Question

What number do you get when you multiply the distinct (different) prime factors of $28$?
A) $9$
B) $4$
C) $7$
D) $14$
E) $28$

Answer 1

Hint: First we have to know what prime factors of a number are. So, in simple words, the prime factor is finding which prime numbers multiply together to make the original number. We write the prime factors of a number in the form $n_1^{{l_1}} \times n_2^{{l_2}} \times .... \times n_m^{{l_k}}$, where, ${n_1},{n_2},....,{n_m}$ are prime numbers and ${l_1},{l_2},...,{l_k}$ are positive integers. So, first we have to find the prime factors of $28$. Then we have to find out whose, which are the distinct prime factors among them. Then we are to multiply the distinct prime factors among them to get the required result.

Complete step-by-step solution:
First we have to find the prime factors of the number $28$.
We know, we write the prime factors of a number in the form $n_1^{{l_1}} \times n_2^{{l_2}} \times .... \times n_m^{{l_k}}$.
Therefore, writing $28$ in this form, we get,
$28 = {2^2} \times 7$.
Therefore, the distinct prime factors of $28$ are $2$ and $7$.
So, the number that we get on multiplying the distinct prime factors of $28$$ = 2 \times 7$
$ = 14$
Therefore, the number that we get on multiplying the distinct prime factors of $28$ is $14$.
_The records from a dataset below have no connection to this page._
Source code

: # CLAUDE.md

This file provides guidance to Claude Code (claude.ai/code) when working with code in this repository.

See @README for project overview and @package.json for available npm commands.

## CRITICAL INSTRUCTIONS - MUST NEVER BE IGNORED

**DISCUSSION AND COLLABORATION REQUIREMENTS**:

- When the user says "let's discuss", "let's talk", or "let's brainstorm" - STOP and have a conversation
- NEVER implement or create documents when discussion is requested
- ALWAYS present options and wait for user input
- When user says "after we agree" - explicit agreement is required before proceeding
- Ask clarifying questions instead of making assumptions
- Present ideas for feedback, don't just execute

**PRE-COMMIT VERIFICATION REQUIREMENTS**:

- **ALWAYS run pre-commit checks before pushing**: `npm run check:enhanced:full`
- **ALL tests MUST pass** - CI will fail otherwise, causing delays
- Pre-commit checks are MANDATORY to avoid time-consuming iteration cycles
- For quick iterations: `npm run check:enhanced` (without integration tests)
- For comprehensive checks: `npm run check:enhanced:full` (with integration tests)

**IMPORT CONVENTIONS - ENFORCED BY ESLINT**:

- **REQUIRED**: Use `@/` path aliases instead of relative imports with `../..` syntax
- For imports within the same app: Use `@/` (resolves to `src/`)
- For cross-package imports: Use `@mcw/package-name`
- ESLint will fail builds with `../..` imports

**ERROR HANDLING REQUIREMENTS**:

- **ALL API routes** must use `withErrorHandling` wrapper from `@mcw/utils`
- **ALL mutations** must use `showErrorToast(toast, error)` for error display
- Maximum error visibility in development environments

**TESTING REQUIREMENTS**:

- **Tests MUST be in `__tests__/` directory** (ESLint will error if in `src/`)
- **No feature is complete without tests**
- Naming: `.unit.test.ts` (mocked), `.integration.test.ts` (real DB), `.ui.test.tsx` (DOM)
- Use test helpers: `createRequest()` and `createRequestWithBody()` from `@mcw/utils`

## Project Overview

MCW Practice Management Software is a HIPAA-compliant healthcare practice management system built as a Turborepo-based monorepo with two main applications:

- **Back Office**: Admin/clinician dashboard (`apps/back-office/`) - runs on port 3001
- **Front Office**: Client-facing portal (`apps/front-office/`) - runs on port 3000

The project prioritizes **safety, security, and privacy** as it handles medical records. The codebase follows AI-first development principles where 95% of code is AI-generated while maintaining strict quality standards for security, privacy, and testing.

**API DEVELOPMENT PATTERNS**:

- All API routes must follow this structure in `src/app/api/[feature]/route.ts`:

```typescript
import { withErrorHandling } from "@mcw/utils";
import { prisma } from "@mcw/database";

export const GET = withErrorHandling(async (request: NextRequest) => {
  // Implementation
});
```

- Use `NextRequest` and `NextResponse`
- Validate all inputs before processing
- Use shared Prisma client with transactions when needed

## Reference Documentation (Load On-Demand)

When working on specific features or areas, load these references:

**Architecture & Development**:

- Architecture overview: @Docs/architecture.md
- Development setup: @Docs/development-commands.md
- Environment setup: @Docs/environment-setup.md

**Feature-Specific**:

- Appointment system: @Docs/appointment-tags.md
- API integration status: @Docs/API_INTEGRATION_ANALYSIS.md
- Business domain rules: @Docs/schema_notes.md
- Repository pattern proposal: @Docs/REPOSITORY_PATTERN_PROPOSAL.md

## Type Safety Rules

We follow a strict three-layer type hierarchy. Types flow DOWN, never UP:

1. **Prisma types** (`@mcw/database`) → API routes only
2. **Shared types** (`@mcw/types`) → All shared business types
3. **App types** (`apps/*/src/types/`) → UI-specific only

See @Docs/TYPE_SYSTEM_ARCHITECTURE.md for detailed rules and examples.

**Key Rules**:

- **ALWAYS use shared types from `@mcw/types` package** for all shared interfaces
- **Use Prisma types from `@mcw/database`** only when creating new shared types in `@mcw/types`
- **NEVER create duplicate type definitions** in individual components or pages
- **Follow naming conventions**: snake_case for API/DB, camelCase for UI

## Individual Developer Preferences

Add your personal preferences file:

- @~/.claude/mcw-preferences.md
Note: Prime factors of a number helps us to know all the numbers that are factors of the given number. From the distinct prime numbers of the number, we can use permutation to find all the numbers that divide that given number. Prime factors let us easily convert factors into simpler factors. Like the factor $\dfrac{{24}}{{32}}$, if we write the prime factors of the numerator and denominator, we get, $\dfrac{{{2^3} \times 3}}{{{2^5}}}$.
Now, cancelling the common terms, we will get, $\dfrac{3}{4}$.